By Rex HoggardDecember 14, 2017, 7:00 pm

After careful consideration and an exhaustive review of 2017 we present The Rexys, a wildly incomplete and arbitrary line up following one of the most eventful years in golf.

 There will be omissions – just keep your calls, concerns and even e-mails to yourself. We appreciate your patronage, but not your feedback.

It’s Not You, It’s Me Award. You know the deal: You can’t be a part of two until you’re a better one; but on this front it’s really just a desire to find a better two.

It was a tough year for caddies, and not just any caddies. In June, Phil Mickelson split with longtime bagman Jim “Bones” Mackay. Both player and caddie cited the need for “change,” but the move reverberated throughout the game.

“The fairytale is over,” mused one caddie when told of the high-profile split.

In the wake of the Lefty/Bones break, Rory McIlroy split with his caddie J.P Fitzgerald, and Jason Day replaced looper/swing coach Colin Swatton on his bag. It all proves yet again that there are only two kinds of caddies, those who have been fired and those who are about to be fired.

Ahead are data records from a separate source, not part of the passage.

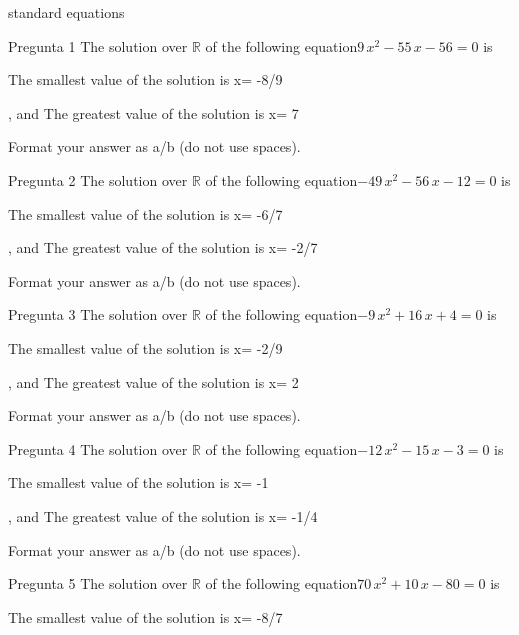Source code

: \begin{quiz}{standard equations }\begin{cloze}{Pregunta 1 } The solution over $\mathbb{R}$ of the following equation$ 9\,x^2-55\,x-56=0  $ is 
\begin{shortanswer}The smallest value of the solution is x=  -8/9 \end{shortanswer}
\begin{shortanswer}, and  The greatest value of the solution is x=  7 \end{shortanswer}
Format your answer as a/b (do not use spaces).\end{cloze}\begin{cloze}{Pregunta 2 } The solution over $\mathbb{R}$ of the following equation$ -49\,x^2-56\,x-12=0  $ is 
\begin{shortanswer}The smallest value of the solution is x=  -6/7 \end{shortanswer}
\begin{shortanswer}, and  The greatest value of the solution is x=  -2/7 \end{shortanswer}
Format your answer as a/b (do not use spaces).\end{cloze}\begin{cloze}{Pregunta 3 } The solution over $\mathbb{R}$ of the following equation$ -9\,x^2+16\,x+4=0  $ is 
\begin{shortanswer}The smallest value of the solution is x=  -2/9 \end{shortanswer}
\begin{shortanswer}, and  The greatest value of the solution is x=  2 \end{shortanswer}
Format your answer as a/b (do not use spaces).\end{cloze}\begin{cloze}{Pregunta 4 } The solution over $\mathbb{R}$ of the following equation$ -12\,x^2-15\,x-3=0  $ is 
\begin{shortanswer}The smallest value of the solution is x=  -1 \end{shortanswer}
\begin{shortanswer}, and  The greatest value of the solution is x=  -1/4 \end{shortanswer}
Format your answer as a/b (do not use spaces).\end{cloze}\begin{cloze}{Pregunta 5 } The solution over $\mathbb{R}$ of the following equation$ 70\,x^2+10\,x-80=0  $ is 
\begin{shortanswer}The smallest value of the solution is x=  -8/7 \end{shortanswer}

\end{cloze}
\end{quiz}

Run for the Rose Cup. Sergio Garcia got the green jacket, a lifetime exemption to the game’s most coveted member-member and a long-awaited major, but Justin Rose took home the slightly less prestigious “Rose Cup.”

Following a frenzied afternoon at Augusta National in April, Rose lost to Garcia on the first playoff hole, but he won so much more with his honesty and class.

“You're going to win majors and you're going to lose majors, but you've got to be willing to lose them,” Rose figured following the final round. “You've got to put yourself out there. You've got to hit the top of the leaderboard. There's a lot of pressure out there and if you're not willing to enjoy it, then you're not ready to win these tournaments. I loved it out there.”

Few have made losing look so dignified and fewer still are as easy to root for.

Half-Empty Cup. It was the perfect setting, with sweeping views of the Manhattan skyline and the promise of the Tristate masses descending on this fall’s Presidents Cup.

If only all those rowdy New Yorkers had something to cheer.

For the sixth time in the last seven matches, the U.S. team rolled to a victory of at least three points. This particular edition was even in danger of ending on Saturday afternoon thanks to a particularly dominant performance by a young American squad led by Steve Stricker.

Officials spoke of the purity of the competition and the attention the ’17 cup generated, but however you spin the 19-11 rout, this cup is half empty.

Enigma Award. The actual hardware is simply an oversized question mark and was sent directly to Tiger Woods’ South Florida compound following the most curious of seasons.

While it’s become customary in recent years to consider the uncertain path that awaits the 14-time major winner, this most recent calendar brought an entirely new collection of questions following fusion surgery on his lower back in April, his arrest for DUI on Memorial Day and, finally, a glimmer of hope born from his tie for ninth at the Hero World Challenge earlier this month.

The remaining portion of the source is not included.